Task details
Each line below should be written out again without any change.

-*-*-

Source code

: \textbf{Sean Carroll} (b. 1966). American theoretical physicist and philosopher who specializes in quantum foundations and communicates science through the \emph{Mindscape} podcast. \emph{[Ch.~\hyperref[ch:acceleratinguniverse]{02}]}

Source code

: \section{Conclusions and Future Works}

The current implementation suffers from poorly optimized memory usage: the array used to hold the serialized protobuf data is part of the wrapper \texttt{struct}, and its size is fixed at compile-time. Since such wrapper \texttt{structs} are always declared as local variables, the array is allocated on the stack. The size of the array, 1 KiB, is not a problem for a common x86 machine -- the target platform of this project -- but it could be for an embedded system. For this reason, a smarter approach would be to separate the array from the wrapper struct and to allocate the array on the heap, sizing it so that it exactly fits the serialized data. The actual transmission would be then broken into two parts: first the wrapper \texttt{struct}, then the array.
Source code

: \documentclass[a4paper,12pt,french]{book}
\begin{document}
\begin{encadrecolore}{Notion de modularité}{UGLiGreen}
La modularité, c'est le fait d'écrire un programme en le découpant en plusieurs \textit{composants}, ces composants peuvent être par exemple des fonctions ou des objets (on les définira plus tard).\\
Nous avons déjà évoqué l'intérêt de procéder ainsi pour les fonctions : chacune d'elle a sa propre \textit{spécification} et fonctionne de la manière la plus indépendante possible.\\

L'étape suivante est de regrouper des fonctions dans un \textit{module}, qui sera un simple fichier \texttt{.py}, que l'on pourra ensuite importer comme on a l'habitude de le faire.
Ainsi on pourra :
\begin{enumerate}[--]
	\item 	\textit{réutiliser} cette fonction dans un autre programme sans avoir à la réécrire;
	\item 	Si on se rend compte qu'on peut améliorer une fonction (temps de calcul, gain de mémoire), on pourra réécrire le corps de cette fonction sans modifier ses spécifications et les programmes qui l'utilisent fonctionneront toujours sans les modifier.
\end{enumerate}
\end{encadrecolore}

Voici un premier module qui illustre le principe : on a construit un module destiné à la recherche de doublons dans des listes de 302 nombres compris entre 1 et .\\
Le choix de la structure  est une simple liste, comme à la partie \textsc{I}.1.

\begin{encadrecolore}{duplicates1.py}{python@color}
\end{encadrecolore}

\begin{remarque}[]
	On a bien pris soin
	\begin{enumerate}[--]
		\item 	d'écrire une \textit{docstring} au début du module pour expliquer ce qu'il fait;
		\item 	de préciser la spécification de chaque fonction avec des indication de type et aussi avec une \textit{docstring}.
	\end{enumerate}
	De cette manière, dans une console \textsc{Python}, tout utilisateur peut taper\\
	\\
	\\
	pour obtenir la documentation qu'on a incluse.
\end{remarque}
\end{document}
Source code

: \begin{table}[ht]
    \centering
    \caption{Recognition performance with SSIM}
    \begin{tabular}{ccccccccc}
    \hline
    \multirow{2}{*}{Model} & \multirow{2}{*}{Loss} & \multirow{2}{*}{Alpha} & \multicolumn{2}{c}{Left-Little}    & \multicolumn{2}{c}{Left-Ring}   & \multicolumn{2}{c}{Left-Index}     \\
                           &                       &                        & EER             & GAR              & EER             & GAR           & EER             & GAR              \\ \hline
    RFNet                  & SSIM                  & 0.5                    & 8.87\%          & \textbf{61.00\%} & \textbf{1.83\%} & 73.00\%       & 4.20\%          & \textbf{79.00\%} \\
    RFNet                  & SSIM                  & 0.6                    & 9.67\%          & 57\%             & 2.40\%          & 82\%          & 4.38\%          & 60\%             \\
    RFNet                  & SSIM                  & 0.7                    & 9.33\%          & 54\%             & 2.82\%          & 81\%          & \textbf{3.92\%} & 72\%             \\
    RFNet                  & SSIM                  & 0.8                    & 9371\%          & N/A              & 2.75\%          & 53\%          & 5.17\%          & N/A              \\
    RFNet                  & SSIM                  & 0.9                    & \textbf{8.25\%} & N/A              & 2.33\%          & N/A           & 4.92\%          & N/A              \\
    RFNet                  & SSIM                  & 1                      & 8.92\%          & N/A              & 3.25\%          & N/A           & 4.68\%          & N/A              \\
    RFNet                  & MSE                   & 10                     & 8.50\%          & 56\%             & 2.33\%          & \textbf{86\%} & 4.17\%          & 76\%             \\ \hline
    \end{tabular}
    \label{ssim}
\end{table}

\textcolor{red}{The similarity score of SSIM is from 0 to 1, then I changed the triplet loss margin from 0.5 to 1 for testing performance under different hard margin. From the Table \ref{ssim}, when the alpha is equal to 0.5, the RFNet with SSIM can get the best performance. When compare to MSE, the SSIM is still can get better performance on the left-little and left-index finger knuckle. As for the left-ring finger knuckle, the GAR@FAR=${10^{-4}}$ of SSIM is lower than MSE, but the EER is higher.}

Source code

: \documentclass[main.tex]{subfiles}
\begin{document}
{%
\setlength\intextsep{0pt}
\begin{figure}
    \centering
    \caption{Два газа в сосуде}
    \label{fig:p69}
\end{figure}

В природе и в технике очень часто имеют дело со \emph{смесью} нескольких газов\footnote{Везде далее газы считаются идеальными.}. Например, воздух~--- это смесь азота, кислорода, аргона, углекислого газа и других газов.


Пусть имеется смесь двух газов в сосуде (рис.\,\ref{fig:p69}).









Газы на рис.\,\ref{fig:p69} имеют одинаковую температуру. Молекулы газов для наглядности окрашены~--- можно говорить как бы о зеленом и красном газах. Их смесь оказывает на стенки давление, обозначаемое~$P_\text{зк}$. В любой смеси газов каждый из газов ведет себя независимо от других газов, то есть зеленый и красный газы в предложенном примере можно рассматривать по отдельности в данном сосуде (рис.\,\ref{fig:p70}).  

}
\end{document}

-*-*-

Task solution
Source code

: \textbf{Sean Carroll} (b. 1966). American theoretical physicist and philosopher who specializes in quantum foundations and communicates science through the \emph{Mindscape} podcast. \emph{[Ch.~\hyperref[ch:acceleratinguniverse]{02}]}

Source code

: \section{Conclusions and Future Works}

The current implementation suffers from poorly optimized memory usage: the array used to hold the serialized protobuf data is part of the wrapper \texttt{struct}, and its size is fixed at compile-time. Since such wrapper \texttt{structs} are always declared as local variables, the array is allocated on the stack. The size of the array, 1 KiB, is not a problem for a common x86 machine -- the target platform of this project -- but it could be for an embedded system. For this reason, a smarter approach would be to separate the array from the wrapper struct and to allocate the array on the heap, sizing it so that it exactly fits the serialized data. The actual transmission would be then broken into two parts: first the wrapper \texttt{struct}, then the array.
Source code

: \documentclass[a4paper,12pt,french]{book}
\begin{document}
\begin{encadrecolore}{Notion de modularité}{UGLiGreen}
La modularité, c'est le fait d'écrire un programme en le découpant en plusieurs \textit{composants}, ces composants peuvent être par exemple des fonctions ou des objets (on les définira plus tard).\\
Nous avons déjà évoqué l'intérêt de procéder ainsi pour les fonctions : chacune d'elle a sa propre \textit{spécification} et fonctionne de la manière la plus indépendante possible.\\

L'étape suivante est de regrouper des fonctions dans un \textit{module}, qui sera un simple fichier \texttt{.py}, que l'on pourra ensuite importer comme on a l'habitude de le faire.
Ainsi on pourra :
\begin{enumerate}[--]
	\item 	\textit{réutiliser} cette fonction dans un autre programme sans avoir à la réécrire;
	\item 	Si on se rend compte qu'on peut améliorer une fonction (temps de calcul, gain de mémoire), on pourra réécrire le corps de cette fonction sans modifier ses spécifications et les programmes qui l'utilisent fonctionneront toujours sans les modifier.
\end{enumerate}
\end{encadrecolore}

Voici un premier module qui illustre le principe : on a construit un module destiné à la recherche de doublons dans des listes de 302 nombres compris entre 1 et .\\
Le choix de la structure  est une simple liste, comme à la partie \textsc{I}.1.

\begin{encadrecolore}{duplicates1.py}{python@color}
\end{encadrecolore}

\begin{remarque}[]
	On a bien pris soin
	\begin{enumerate}[--]
		\item 	d'écrire une \textit{docstring} au début du module pour expliquer ce qu'il fait;
		\item 	de préciser la spécification de chaque fonction avec des indication de type et aussi avec une \textit{docstring}.
	\end{enumerate}
	De cette manière, dans une console \textsc{Python}, tout utilisateur peut taper\\
	\\
	\\
	pour obtenir la documentation qu'on a incluse.
\end{remarque}
\end{document}
Source code

: \begin{table}[ht]
    \centering
    \caption{Recognition performance with SSIM}
    \begin{tabular}{ccccccccc}
    \hline
    \multirow{2}{*}{Model} & \multirow{2}{*}{Loss} & \multirow{2}{*}{Alpha} & \multicolumn{2}{c}{Left-Little}    & \multicolumn{2}{c}{Left-Ring}   & \multicolumn{2}{c}{Left-Index}     \\
                           &                       &                        & EER             & GAR              & EER             & GAR           & EER             & GAR              \\ \hline
    RFNet                  & SSIM                  & 0.5                    & 8.87\%          & \textbf{61.00\%} & \textbf{1.83\%} & 73.00\%       & 4.20\%          & \textbf{79.00\%} \\
    RFNet                  & SSIM                  & 0.6                    & 9.67\%          & 57\%             & 2.40\%          & 82\%          & 4.38\%          & 60\%             \\
    RFNet                  & SSIM                  & 0.7                    & 9.33\%          & 54\%             & 2.82\%          & 81\%          & \textbf{3.92\%} & 72\%             \\
    RFNet                  & SSIM                  & 0.8                    & 9371\%          & N/A              & 2.75\%          & 53\%          & 5.17\%          & N/A              \\
    RFNet                  & SSIM                  & 0.9                    & \textbf{8.25\%} & N/A              & 2.33\%          & N/A           & 4.92\%          & N/A              \\
    RFNet                  & SSIM                  & 1                      & 8.92\%          & N/A              & 3.25\%          & N/A           & 4.68\%          & N/A              \\
    RFNet                  & MSE                   & 10                     & 8.50\%          & 56\%             & 2.33\%          & \textbf{86\%} & 4.17\%          & 76\%             \\ \hline
    \end{tabular}
    \label{ssim}
\end{table}

\textcolor{red}{The similarity score of SSIM is from 0 to 1, then I changed the triplet loss margin from 0.5 to 1 for testing performance under different hard margin. From the Table \ref{ssim}, when the alpha is equal to 0.5, the RFNet with SSIM can get the best performance. When compare to MSE, the SSIM is still can get better performance on the left-little and left-index finger knuckle. As for the left-ring finger knuckle, the GAR@FAR=${10^{-4}}$ of SSIM is lower than MSE, but the EER is higher.}

Source code

: \documentclass[main.tex]{subfiles}
\begin{document}
{%
\setlength\intextsep{0pt}
\begin{figure}
    \centering
    \caption{Два газа в сосуде}
    \label{fig:p69}
\end{figure}

В природе и в технике очень часто имеют дело со \emph{смесью} нескольких газов\footnote{Везде далее газы считаются идеальными.}. Например, воздух~--- это смесь азота, кислорода, аргона, углекислого газа и других газов.


Пусть имеется смесь двух газов в сосуде (рис.\,\ref{fig:p69}).









Газы на рис.\,\ref{fig:p69} имеют одинаковую температуру. Молекулы газов для наглядности окрашены~--- можно говорить как бы о зеленом и красном газах. Их смесь оказывает на стенки давление, обозначаемое~$P_\text{зк}$. В любой смеси газов каждый из газов ведет себя независимо от других газов, то есть зеленый и красный газы в предложенном примере можно рассматривать по отдельности в данном сосуде (рис.\,\ref{fig:p70}).  

}
\end{document}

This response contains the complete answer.